Update block docs for: sampling.md

2026-04-08 03:00:28 -04:00 · 2025-01-13 10:23:46 +00:00
parent ad1bf2f27f
commit 9572415b74
1 changed files with 39 additions and 0 deletions
--- a/docs/content/platform/blocks/update/sampling.md
+++ b/docs/content/platform/blocks/update/sampling.md
@@ -0,0 +1,39 @@
+
+## Data Sampling
+
+### What it is
+A versatile data sampling tool that can select specific items from a dataset using various selection methods.
+
+### What it does
+Takes a collection of data items and returns a smaller subset based on user-defined criteria and sampling methods. It can work with different types of data collections and offers multiple ways to choose which items to include in the sample.
+
+### How it works
+The system looks at your data collection and selects items based on your chosen sampling method.

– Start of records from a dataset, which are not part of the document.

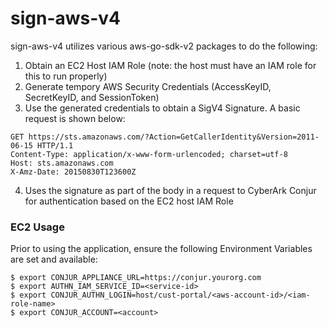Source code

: # sign-aws-v4

sign-aws-v4 utilizes various aws-go-sdk-v2 packages to do the following:
1. Obtain an EC2 Host IAM Role (note: the host must have an IAM role for this to run properly)
2. Generate tempory AWS Security Credentials (AccessKeyID, SecretKeyID, and SessionToken)
3. Use the generated credentials to obtain a SigV4 Signature. A basic request is shown below:
```
GET https://sts.amazonaws.com/?Action=GetCallerIdentity&Version=2011-06-15 HTTP/1.1
Content-Type: application/x-www-form-urlencoded; charset=utf-8
Host: sts.amazonaws.com
X-Amz-Date: 20150830T123600Z
```
4. Uses the signature as part of the body in a request to CyberArk Conjur for authentication based on the EC2 host IAM Role

### EC2 Usage
Prior to using the application, ensure the following Environment Variables are set and available:
```
$ export CONJUR_APPLIANCE_URL=https://conjur.yourorg.com
$ export AUTHN_IAM_SERVICE_ID=<service-id>
$ export CONJUR_AUTHN_LOGIN=host/cust-portal/<aws-account-id>/<iam-role-name>
$ export CONJUR_ACCOUNT=<account>
```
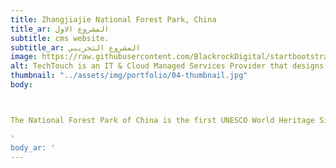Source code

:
 ```yaml
---
title: Zhangjiajie National Forest Park, China
title_ar: المشروع الاول
subtitle: cms website.
subtitle_ar: المشروع التجريبي
image: https://raw.githubusercontent.com/BlackrockDigital/startbootstrap-agency/master/src/assets/img/portfolio/01-full.jpg
alt: TechTouch is an IT & Cloud Managed Services Provider that designs, implements and supports solutions for businesses
thumbnail: "../assets/img/portfolio/04-thumbnail.jpg"
body:



The National Forest Park of China is the first UNESCO World Heritage Site in China, known for its towering sandstone pillars. It is preferred to explore it on foot for a unique experience, and when the clouds descend and at sunset you will fully realize why this area was an inspiration for many traditional Chinese paintings.

'
body_ar: '
---
```

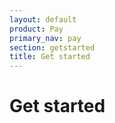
 ```yaml
---
layout: default
product: Pay
primary_nav: pay
section: getstarted
title: Get started
---
```


# Get started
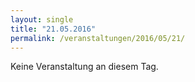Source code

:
 ```yaml
---
layout: single
title: "21.05.2016"
permalink: /veranstaltungen/2016/05/21/
---
```


Keine Veranstaltung an diesem Tag.
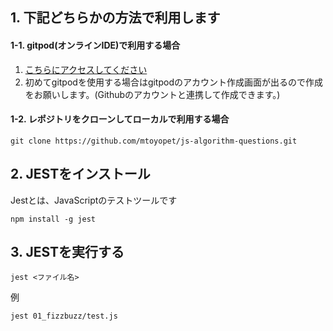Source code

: 
## 1. 下記どちらかの方法で利用します

#### 1-1. gitpod(オンラインIDE)で利用する場合
1. [こちらにアクセスしてください](https://gitpod.io/#https://github.com/mtoyopet/js-algorithm-questions)
2. 初めてgitpodを使用する場合はgitpodのアカウント作成画面が出るので作成をお願いします。(Githubのアカウントと連携して作成できます。)

#### 1-2. レポジトリをクローンしてローカルで利用する場合
```
git clone https://github.com/mtoyopet/js-algorithm-questions.git
```

## 2. JESTをインストール
Jestとは、JavaScriptのテストツールです

```
npm install -g jest
```

## 3. JESTを実行する
```
jest <ファイル名>
```

例
```
jest 01_fizzbuzz/test.js
```
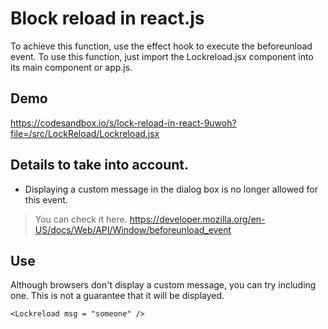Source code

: # Block reload in react.js

To achieve this function, use the effect hook to execute the beforeunload event. To use this function, just import the Lockreload.jsx component into its main component or app.js.

## Demo

https://codesandbox.io/s/lock-reload-in-react-9uwoh?file=/src/LockReload/Lockreload.jsx

## Details to take into account.

- Displaying a custom message in the dialog box is no longer allowed for this event.

> You can check it here. https://developer.mozilla.org/en-US/docs/Web/API/Window/beforeunload_event

## Use

Although browsers don't display a custom message, you can try including one. This is not a guarantee that it will be displayed.

```
<Lockreload msg = "someone" />
```
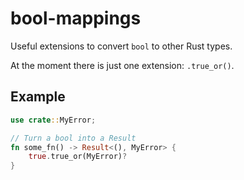 # bool-mappings

Useful extensions to convert `bool` to other Rust types.

At the moment there is just one extension: `.true_or()`.

## Example

```rust
use crate::MyError;

// Turn a bool into a Result
fn some_fn() -> Result<(), MyError> {
    true.true_or(MyError)?
}
```

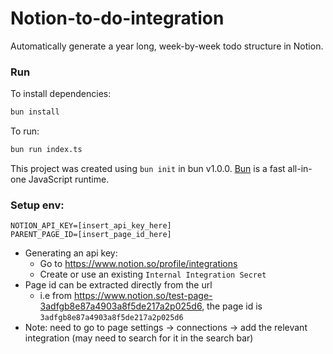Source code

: # Notion-to-do-integration

Automatically generate a year long, week-by-week todo structure in Notion.

### Run

To install dependencies:

```bash
bun install
```

To run:

```bash
bun run index.ts
```
This project was created using `bun init` in bun v1.0.0. [Bun](https://bun.sh) is a fast all-in-one JavaScript runtime.


### Setup env:

```
NOTION_API_KEY=[insert_api_key_here]
PARENT_PAGE_ID=[insert_page_id_here]
```
- Generating an api key: 
    - Go to https://www.notion.so/profile/integrations
    - Create or use an existing `Internal Integration Secret` 
- Page id can be extracted directly from the url 
    - i.e from https://www.notion.so/test-page-3adfgb8e87a4903a8f5de217a2p025d6, the page id is `3adfgb8e87a4903a8f5de217a2p025d6`
- Note: need to go to page settings -> connections -> add the relevant integration (may need to search for it in the search bar)

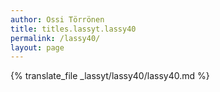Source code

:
 ```yaml
---
author: Ossi Törrönen
title: titles.lassyt.lassy40
permalink: /lassy40/
layout: page
---
```

{% translate_file _lassyt/lassy40/lassy40.md %}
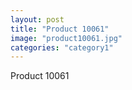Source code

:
 ```yaml
---
layout: post
title: "Product 10061"
image: "product10061.jpg"
categories: "category1"
---
```

Product 10061

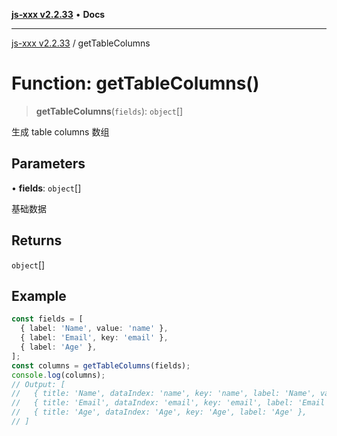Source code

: [**js-xxx v2.2.33**](../README.md) • **Docs**

***

[js-xxx v2.2.33](../README.md) / getTableColumns

# Function: getTableColumns()

> **getTableColumns**(`fields`): `object`[]

生成 table columns 数组

## Parameters

• **fields**: `object`[]

基础数据

## Returns

`object`[]

## Example

```ts
const fields = [
  { label: 'Name', value: 'name' },
  { label: 'Email', key: 'email' },
  { label: 'Age' },
];
const columns = getTableColumns(fields);
console.log(columns);
// Output: [
//   { title: 'Name', dataIndex: 'name', key: 'name', label: 'Name', value: 'name' },
//   { title: 'Email', dataIndex: 'email', key: 'email', label: 'Email' },
//   { title: 'Age', dataIndex: 'Age', key: 'Age', label: 'Age' },
// ]
```
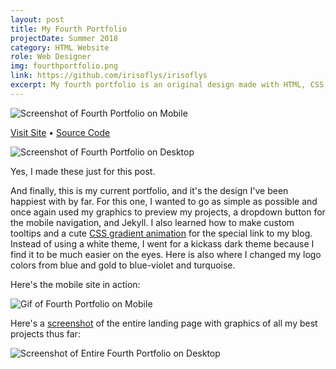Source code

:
 ```yaml
---
layout: post
title: My Fourth Portfolio
projectDate: Summer 2018
category: HTML Website
role: Web Designer
img: fourthportfolio.png
link: https://github.com/irisoflys/irisoflys
excerpt: My fourth portfolio is an original design made with HTML, CSS, Bootstrap, some Javascript, and Jekyll. This website was designed to be a dark theme and with responsiveness in mind. My projects are lists in a single column and text is minimal. This is also when I started having fun with tooltip styling and bright colors.
---
```


<img src="https://irisoflys.com/img/portfoliomid2018mobile.png" alt="Screenshot of Fourth Portfolio on Mobile" class="img-fluid"/>

<p class="caption"><a href="http://irisoflys.com/2019" target="_blank">Visit Site</a> • <a href="https://github.com/irisoflys/2019">Source Code</a></p>

<img src="https://irisoflys.com/img/portfoliomid2018desktop.png" alt="Screenshot of Fourth Portfolio on Desktop" class="img-fluid"/>

<p class="caption">Yes, I made these just for this post.</p>

<p>And finally, this is my current portfolio, and it's the design I've been happiest with by far. For this one, I wanted to go as simple as possible and once again used my graphics to preview my projects, a dropdown button for the mobile navigation, and Jekyll. I also learned how to make custom tooltips and a cute <a href="https://codepen.io/P1N2O/pen/pyBNzX" target="_blank" rel="nofollow">CSS gradient animation</a> for the special link to my blog. Instead of using a white theme, I went for a kickass dark theme because I find it to be much easier on the eyes. Here is also where I changed my logo colors from blue and gold to blue-violet and turquoise.</p>

<p>Here's the mobile site in action:</p>

<img src="https://irisoflys.com/img/portfolio2018onmobile.gif" alt="Gif of Fourth Portfolio on Mobile" class="img-fluid"/>

<p>Here's a <a href="https://addons.mozilla.org/en-US/firefox/addon/fireshot/" target="_blank" rel="nofollow">screenshot</a> of the entire landing page with graphics of all my best projects thus far:</p>

<img src="https://irisoflys.com/img/portfoliobylizorg.png" alt="Screenshot of Entire Fourth Portfolio on Desktop" class="img-fluid"/>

It can pick items:
+- Completely randomly
+- At regular intervals
+- From specific groups proportionally
+- Based on importance weights
+- In clusters or groups
+- From the beginning or end
+- Using reservoir sampling for streaming data
+
+### Inputs
+- Data: The collection of items you want to sample from
+- Sample Size: How many items you want in your final selection
+- Sampling Method: How you want to choose the items (random, systematic, top, bottom, stratified, weighted, reservoir, or cluster)
+- Accumulate: Whether to collect data over time before sampling
+- Random Seed: A number to ensure you get the same results each time (optional)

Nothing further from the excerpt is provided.